Later that night, Simmons tried to explain how he was able to flip from sleepy to explosive over halftime.
"It's like, I'll come down and sit on the bench after the first half, and I look up [at the scoreboard] and see that I have four points and think, What could I have done better? Could I have been more aggressive?" he said. "But at same time, I'm not trying to be the guy who takes shots just to take them. I'm trying to make sure I get the best shot."
Those, he said, came in bunches in the second half.
Again, this might sound simple and obvious, but it's a principle some players take years to learn. The entire Spurs offensive blueprint is built on the premise of turning down good shots in search of great ones. That Simmons now plays for a Gregg Popovich disciple in Brown is no coincidence.

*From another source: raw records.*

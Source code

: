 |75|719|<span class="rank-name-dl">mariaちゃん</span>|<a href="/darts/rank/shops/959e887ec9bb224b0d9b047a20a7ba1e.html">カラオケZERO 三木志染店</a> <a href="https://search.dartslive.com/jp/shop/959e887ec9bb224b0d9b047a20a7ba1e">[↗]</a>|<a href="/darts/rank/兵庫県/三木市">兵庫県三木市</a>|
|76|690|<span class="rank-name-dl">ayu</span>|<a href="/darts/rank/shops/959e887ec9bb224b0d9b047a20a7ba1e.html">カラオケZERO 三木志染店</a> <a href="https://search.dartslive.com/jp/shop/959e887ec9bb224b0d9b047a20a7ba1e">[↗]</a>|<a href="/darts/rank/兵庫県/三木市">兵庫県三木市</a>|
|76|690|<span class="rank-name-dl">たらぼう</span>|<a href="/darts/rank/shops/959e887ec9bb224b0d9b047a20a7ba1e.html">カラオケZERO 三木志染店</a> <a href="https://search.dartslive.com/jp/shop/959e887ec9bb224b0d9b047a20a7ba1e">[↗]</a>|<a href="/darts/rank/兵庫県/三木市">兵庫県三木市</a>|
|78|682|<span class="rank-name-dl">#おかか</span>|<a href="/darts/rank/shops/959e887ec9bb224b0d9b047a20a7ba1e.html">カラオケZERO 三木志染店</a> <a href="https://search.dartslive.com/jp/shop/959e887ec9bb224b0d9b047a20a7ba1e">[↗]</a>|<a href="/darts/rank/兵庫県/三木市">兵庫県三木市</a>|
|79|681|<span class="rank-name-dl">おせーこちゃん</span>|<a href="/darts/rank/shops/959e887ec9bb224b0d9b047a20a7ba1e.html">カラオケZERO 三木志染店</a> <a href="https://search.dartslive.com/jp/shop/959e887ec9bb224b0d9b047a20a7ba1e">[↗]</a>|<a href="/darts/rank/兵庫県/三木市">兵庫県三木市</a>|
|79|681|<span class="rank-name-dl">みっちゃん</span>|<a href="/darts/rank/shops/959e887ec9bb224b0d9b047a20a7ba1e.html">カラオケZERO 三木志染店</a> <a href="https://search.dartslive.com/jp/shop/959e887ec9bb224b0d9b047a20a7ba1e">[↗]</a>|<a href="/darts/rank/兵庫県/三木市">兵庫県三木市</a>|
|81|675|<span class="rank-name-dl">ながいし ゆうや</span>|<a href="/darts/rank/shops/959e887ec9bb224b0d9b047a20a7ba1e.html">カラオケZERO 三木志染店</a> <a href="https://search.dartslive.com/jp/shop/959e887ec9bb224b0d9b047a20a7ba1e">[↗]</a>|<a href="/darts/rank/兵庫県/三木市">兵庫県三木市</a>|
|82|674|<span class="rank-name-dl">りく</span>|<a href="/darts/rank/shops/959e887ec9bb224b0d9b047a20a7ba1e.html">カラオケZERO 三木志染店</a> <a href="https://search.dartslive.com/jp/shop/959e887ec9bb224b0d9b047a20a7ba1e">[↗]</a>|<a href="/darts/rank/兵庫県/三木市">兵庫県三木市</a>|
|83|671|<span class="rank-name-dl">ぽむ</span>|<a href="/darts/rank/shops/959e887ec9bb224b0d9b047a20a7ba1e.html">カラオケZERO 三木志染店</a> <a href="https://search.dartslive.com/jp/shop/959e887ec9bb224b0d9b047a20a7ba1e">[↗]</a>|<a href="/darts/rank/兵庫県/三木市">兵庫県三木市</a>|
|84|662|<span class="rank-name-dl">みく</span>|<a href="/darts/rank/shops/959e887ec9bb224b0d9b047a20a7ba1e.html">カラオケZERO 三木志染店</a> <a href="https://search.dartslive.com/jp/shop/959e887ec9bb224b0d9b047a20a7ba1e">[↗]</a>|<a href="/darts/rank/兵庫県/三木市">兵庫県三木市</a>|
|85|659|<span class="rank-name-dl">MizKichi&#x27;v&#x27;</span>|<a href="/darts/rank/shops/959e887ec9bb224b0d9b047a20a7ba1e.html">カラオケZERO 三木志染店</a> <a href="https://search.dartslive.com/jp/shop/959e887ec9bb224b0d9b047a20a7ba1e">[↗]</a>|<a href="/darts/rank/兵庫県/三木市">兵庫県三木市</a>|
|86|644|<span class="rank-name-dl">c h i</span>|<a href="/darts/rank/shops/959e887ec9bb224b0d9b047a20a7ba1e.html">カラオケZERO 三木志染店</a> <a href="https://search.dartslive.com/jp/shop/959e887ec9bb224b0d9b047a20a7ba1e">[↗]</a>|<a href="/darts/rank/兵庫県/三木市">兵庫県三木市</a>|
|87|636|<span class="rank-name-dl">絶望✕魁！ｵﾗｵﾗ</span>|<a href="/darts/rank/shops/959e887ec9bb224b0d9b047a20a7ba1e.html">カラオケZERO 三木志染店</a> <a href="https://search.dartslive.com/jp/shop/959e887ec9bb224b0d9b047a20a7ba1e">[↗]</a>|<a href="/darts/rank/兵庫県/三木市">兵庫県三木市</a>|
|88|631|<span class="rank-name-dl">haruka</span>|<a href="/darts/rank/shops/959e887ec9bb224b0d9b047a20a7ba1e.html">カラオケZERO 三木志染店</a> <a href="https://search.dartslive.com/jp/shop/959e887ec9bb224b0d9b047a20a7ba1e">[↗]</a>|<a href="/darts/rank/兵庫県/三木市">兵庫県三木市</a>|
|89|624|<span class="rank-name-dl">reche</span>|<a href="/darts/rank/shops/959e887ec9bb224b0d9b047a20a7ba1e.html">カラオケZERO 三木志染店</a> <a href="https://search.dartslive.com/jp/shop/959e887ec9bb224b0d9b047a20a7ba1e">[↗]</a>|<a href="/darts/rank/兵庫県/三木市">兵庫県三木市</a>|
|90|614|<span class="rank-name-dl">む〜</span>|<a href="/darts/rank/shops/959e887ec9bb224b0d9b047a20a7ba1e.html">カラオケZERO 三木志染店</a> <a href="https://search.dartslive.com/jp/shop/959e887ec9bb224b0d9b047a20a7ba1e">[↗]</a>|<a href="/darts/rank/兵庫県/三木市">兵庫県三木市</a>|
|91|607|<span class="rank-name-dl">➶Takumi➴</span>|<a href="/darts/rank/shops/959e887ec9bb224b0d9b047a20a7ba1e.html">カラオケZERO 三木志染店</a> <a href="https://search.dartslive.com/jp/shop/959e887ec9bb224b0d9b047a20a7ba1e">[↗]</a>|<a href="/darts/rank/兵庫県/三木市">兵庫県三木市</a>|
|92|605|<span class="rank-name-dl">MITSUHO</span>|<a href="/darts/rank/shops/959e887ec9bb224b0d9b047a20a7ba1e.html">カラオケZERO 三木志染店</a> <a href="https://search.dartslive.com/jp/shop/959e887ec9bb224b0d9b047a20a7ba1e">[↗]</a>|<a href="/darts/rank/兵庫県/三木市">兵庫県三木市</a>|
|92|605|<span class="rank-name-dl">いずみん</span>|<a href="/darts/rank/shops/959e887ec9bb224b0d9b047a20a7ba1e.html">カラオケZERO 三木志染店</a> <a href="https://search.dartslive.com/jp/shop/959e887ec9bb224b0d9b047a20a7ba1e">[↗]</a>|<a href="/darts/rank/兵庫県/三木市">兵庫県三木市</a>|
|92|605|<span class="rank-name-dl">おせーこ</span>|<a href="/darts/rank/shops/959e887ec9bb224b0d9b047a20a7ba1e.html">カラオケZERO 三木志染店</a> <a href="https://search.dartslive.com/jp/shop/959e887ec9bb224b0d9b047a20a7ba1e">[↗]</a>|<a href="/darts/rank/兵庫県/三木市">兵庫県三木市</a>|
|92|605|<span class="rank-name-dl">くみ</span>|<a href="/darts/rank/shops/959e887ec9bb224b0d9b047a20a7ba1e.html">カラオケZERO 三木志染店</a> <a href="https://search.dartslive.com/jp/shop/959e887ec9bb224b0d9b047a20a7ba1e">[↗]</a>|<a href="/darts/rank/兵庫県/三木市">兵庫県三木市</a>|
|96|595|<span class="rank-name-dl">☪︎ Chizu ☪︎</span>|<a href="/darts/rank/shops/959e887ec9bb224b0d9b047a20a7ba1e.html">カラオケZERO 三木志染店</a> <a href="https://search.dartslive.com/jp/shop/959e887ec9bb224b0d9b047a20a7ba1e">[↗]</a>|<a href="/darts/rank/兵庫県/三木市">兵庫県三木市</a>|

"The way he plays at his own pace, he's a special player. He doesn't force anything either. He mans our team and runs it," Sixers point guard T.J. McConnell said. "I know teams have tried to speed him up, by like picking him up full-court and things like that, but Ben won't allow it. Even on the breaks, he's always in control."
Some people call this poise. Others call it basketball IQ. Whatever it is, it's allowed Simmons to become one of the most electrifying and proficient talents in the NBA, even with an incomplete skill set.
Of course, things are bound to become more difficult as the season and his career progress. As one general manager told B/R, "Let's see what happens when teams start playing him the second time around." Basketball, after all, is a game of reads and counter-reads, and so maybe opponents will soon draw up new and more complex ways to make Simmons sweat.
But every now and then, a player comes along who leaves teams feeling helpless. Simmons recently met one.
It was July in Las Vegas and Simmons was roaming the floor of Las Vegas' Thomas & Mack Center in advance of a Sixers summer league game when he saw one of the sport's legends approaching. It was Magic Johnson, the Hall of Fame point guard and current Los Angeles Lakers president.
Simmons loves Magic. Legends like him, he says, are the only types of players he becomes excited to meet. And also, Magic was the prototype for the player Simmons is: a 6'9" point guard with a preternatural feel for the game, and also not much of an outside shot. Simmons and Brown studied film of Magic together last year.
Does Simmons see any similarities between Magic and himself?
"I modeled my game after him" Simmons said. "A big guy who can play the point—only I'm bigger and faster."
Remember that analogy Simmons' mom made between him and a musician? That might be where the Magic comparison is most noticeable so far.
Yes, a jumper would take his game to the next level, give him another tool to lean on. But for now, he's dominating without it because he's got a little Magic in him. A little of that ability to play the league by ear.